Antenna Types and Antenna Characteristics


In mobile communications two main categories of antennas used are Omni and Directional antenna here I write about antenna characteristics and use.


Omni directional antenna

  • These antennas are mostly used in rural areas.
  • In all horizontal direction these antennas radiate with equal power.
  • In the vertical plane these antennas radiate uniformly across all azimuth angles and have a main beam with upper and lower side lobes.

Directional antenna

  • These antennas are mostly used in mobile cellular systems to get higher gain compared to Omni directional antenna and to minimize interference effects in the network.
  • In the vertical plane these antennas radiate uniformly across all azimuth angles and have a main beam with upper and lower side lobes.
  • In these types of antennas, the radiation is directed at a specific angle instead of uniformly across all azimuth angles in case of Omni antennas.


Radiation Pattern

  • The main characteristics of antenna are the radiation pattern.
  • The antenna pattern is a graphical representation in three dimensions of the radiation of the antenna as a function of angular direction.
  • Antenna radiation performance is usually measured and recorded in two orthogonal principal planes (E-Plane and H-plane or vertical and horizontal planes).
  • The pattern of most base station antennas contains a main lobe and several minor lobes, termed side lobes.
  • A side lobe occurring in space in the direction opposite to the main lobe is called back lobe.
Antenna Radiation Pattern

Antenna Gain

  • Antenna gain is a measure for antennas efficiency.
  • Gain is the ratio of the maximum radiation in a given direction to that of a reference antenna for equal input power.
  • Generally the reference antenna is an isotropic antenna.
  • Gain is measured generally in “decibels above isotropic (dBi)” or “decibels above a dipole (dBd).
  • An isotropic radiator is an ideal antenna which radiates power with unit gain uniformly in all directions. dBi = dBd + 2.15
  • Antenna gain depends on the mechanical size, the effective aperture area, the frequency band and the antenna configuration.
  • Antennas for GSM1800 can achieve some 5 to 6 dB more gain than antennas for GSM900 while maintaining the same mechanical size.
Antenna Pattern Theoritical

Front-to-back ratio

  • It is the ratio of the maximum directivity of an antenna to its directivity in a specified rearward direction.
  • Generally antenna with a high front-to-back ratio should be used.

First Null Beamwidth

  • The first null beamwidth (FNBW) is the angular span between the first pattern nulls adjacent to the main lobe.
  • This term describes the angular coverage of the downtilted cells.

Antenna Lobes

  • Main lobe is the radiation lobe containing the direction of maximum radiation.
  • Side lobes

Half-power beamwidth

  • The half power beamwidth (HPBW) is the angle between the points on the main lobe that are 3dB lower in gain compared to the maximum.
  • Narrow angles mean good focusing of radiated power.

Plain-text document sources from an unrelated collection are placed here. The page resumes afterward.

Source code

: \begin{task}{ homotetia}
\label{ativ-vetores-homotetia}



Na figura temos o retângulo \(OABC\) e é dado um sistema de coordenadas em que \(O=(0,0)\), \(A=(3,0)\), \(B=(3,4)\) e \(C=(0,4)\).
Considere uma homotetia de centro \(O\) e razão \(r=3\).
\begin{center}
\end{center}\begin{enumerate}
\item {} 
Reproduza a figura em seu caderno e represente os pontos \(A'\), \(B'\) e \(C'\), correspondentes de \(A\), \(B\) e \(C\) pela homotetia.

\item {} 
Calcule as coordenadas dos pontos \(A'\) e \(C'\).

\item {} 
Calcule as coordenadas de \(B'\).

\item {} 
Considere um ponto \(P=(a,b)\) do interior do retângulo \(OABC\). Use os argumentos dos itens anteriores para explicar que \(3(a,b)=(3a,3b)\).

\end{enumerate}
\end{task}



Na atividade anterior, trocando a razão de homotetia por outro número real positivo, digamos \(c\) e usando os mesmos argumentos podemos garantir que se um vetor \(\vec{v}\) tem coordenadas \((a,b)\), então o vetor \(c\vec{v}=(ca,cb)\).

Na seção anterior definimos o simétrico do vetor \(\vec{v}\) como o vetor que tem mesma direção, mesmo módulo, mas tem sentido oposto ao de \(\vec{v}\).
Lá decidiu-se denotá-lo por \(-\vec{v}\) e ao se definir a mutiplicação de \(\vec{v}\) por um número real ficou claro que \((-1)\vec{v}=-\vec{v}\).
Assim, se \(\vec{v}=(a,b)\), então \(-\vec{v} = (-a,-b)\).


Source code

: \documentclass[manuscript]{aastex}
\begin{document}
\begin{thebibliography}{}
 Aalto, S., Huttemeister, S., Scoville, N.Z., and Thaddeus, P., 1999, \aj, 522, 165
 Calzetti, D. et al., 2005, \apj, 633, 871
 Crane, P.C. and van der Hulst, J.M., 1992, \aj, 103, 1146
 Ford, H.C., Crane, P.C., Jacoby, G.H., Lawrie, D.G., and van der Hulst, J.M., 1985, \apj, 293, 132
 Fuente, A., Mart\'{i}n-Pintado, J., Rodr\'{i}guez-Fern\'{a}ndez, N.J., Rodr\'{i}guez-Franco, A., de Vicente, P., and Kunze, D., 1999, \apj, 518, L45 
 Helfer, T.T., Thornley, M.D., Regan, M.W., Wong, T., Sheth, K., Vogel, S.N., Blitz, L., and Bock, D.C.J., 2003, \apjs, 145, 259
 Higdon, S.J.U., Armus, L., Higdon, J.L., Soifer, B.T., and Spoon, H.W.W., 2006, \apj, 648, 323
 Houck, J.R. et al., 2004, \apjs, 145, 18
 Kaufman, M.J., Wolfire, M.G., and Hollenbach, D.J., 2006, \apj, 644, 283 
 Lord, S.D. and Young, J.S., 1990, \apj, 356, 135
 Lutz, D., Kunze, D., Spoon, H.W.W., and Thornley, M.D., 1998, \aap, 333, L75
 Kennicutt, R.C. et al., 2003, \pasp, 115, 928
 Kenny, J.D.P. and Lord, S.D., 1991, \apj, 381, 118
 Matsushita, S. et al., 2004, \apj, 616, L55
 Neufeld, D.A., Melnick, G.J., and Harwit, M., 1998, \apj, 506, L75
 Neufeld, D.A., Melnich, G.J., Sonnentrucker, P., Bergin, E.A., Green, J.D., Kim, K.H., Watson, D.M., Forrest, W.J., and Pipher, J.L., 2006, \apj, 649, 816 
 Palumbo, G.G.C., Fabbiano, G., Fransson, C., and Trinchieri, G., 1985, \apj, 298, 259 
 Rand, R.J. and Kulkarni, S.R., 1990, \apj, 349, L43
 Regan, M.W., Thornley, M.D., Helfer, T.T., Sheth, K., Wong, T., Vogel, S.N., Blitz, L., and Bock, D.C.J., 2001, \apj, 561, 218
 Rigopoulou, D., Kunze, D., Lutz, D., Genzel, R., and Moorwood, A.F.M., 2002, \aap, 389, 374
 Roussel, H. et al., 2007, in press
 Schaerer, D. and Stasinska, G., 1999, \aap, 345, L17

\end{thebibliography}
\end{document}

  • Polarization is the propagation of the electric field vector.
  • Antennas used in cellular communications are usually vertically polarized or cross polarized.

Frequency bandwidth

  • It is the range of frequencies within which the performance of the antenna, with respect to some characteristics, conforms to a specified standard.
  • VSWR of an antenna is the main bandwidth limiting factor.

Antenna impedance

  • Maximum power coupling into the antennas can be achieved when the antenna impedance matches the cables impedance.
  • Typical value is 50 ohms.

Mechanical size

  • Mechanical size is related to achievable antenna gain.
  • Large antennas provide higher gains but also need care in deployment and apply high torque to the antenna mast.